Argentina can be categorized into a number of regions that correlate roughly with the varied physical and cultural landscapes of the country. The main regions include Chaco, Northern, Mesopotamia, Cuyo, Pampas, and Patagonia. The Northern region of Argentina has one of the highest average elevations because of the Andes Mountain Ranges.
The Chaco region, which is formally called the Gran Chaco, extends from northern Argentina into western Paraguay. Scrublands and subtropical forests dominate the landscape. This area has some of the highest temperatures on the continent.
The agrarian lifestyle dominates the cultural heritage of this region. In the 1920s and 1930s, the Chaco region attracted a large number of Mennonite immigrants from Canada and Russia who established successful farming operations mainly on the Paraguay side of the border and also extending into Argentina.
To the east of the northern region—on the other side of the Paraná River and reaching to the banks of the Uruguay River—is the region called Mesopotamia, whose name means “between rivers.”
This unique region has a variety of features, from flatlands for grazing livestock to subtropical rain forests. The most noteworthy feature is the expansive Iguazú Falls on the Iguazú River, located on the border of Brazil and Argentina. It is a series of 275 parallel waterfalls that are just short of two miles across. It has the greatest average annual flow of any waterfall in the world. Most of the falls are more than 210 feet high; the tallest is 269 feet. The spectacular Iguazú Falls is a major tourist attraction, drawing people from all over the world.
The Cuyo region is located along the Andes Mountains in the west-central part of the country. Mt. Aconcagua is located here, along with other high mountain peaks. T
This arid region gets most of its moisture from melting snow off the mountains, which irrigate the rich agricultural lands that produce fruits and vegetables. The Cuyo is a major wine-producing region; it accounts for up to three-quarters of the country’s wine production. Picturesque vineyards and farms make the Cuyo a favorite tourist destination in Argentina. Mendoza is the country’s fourth-largest city. Low mountain ranges form the eastern border between the Cuyo and the Pampas.
The Pampas is a large agricultural region that extends beyond Argentina and includes a large portion of Uruguay and the southern tip of Brazil. With adequate precipitation and a mild type C climate, the Pampas is well suited for both agriculture and human habitation. The rich agricultural lands of the Pampas include the largest city and the country’s capital, Buenos Aires, which is home to up to a third of the nation’s population.

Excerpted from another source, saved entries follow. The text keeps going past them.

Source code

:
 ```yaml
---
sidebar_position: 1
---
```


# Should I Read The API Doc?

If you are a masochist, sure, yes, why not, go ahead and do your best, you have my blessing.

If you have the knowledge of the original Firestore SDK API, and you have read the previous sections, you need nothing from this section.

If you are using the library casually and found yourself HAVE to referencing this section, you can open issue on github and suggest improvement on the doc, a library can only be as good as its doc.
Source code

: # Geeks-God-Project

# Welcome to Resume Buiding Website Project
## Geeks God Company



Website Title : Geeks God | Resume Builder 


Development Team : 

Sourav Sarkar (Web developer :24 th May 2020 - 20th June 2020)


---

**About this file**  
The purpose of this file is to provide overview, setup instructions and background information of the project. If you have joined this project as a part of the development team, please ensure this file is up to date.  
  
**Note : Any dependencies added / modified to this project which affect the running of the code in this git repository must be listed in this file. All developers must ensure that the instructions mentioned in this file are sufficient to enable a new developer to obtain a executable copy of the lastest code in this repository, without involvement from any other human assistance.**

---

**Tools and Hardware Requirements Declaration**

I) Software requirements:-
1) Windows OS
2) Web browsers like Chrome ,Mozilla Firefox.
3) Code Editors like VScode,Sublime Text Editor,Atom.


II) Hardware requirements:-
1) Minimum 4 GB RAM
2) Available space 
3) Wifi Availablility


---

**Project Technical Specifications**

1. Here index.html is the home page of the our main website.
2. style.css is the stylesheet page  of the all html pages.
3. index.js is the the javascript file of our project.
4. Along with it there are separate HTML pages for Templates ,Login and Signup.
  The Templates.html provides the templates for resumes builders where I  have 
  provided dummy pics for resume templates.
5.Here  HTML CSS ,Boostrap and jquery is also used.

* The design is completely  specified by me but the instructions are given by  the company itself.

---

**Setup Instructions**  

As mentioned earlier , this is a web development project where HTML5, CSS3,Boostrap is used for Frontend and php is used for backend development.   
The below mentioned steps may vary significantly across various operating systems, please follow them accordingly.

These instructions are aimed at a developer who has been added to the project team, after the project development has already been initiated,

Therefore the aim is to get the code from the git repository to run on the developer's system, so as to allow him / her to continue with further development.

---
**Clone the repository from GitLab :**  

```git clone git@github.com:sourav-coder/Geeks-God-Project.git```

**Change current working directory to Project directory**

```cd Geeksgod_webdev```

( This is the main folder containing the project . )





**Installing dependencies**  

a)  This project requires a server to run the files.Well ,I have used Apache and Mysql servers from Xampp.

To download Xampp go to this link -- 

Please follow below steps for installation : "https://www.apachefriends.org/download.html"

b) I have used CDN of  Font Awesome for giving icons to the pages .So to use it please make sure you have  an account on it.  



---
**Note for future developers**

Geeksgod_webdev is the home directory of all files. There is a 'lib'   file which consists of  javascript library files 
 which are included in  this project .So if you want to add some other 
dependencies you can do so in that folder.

The Pampas provides some of the most abundant agricultural production on the planet. The western grasslands host large haciendas (prestigious agricultural units) with cattle ranching and livestock production. This area has elevated Argentina to its status as a major exporter of beef around the world. Argentina has the highest consumption of red meat in the world!
Agricultural production has been a major part of the nation’s economy. One hundred years ago, the export of food products made Argentina one of the wealthiest countries in the world. In today’s global economy, the profit margins in agricultural products are not as lucrative, and industrialized countries have turned to manufacturing for national wealth. Argentina continues to have a strong agricultural sector but has been increasing its industrial production in order to secure a strong economy.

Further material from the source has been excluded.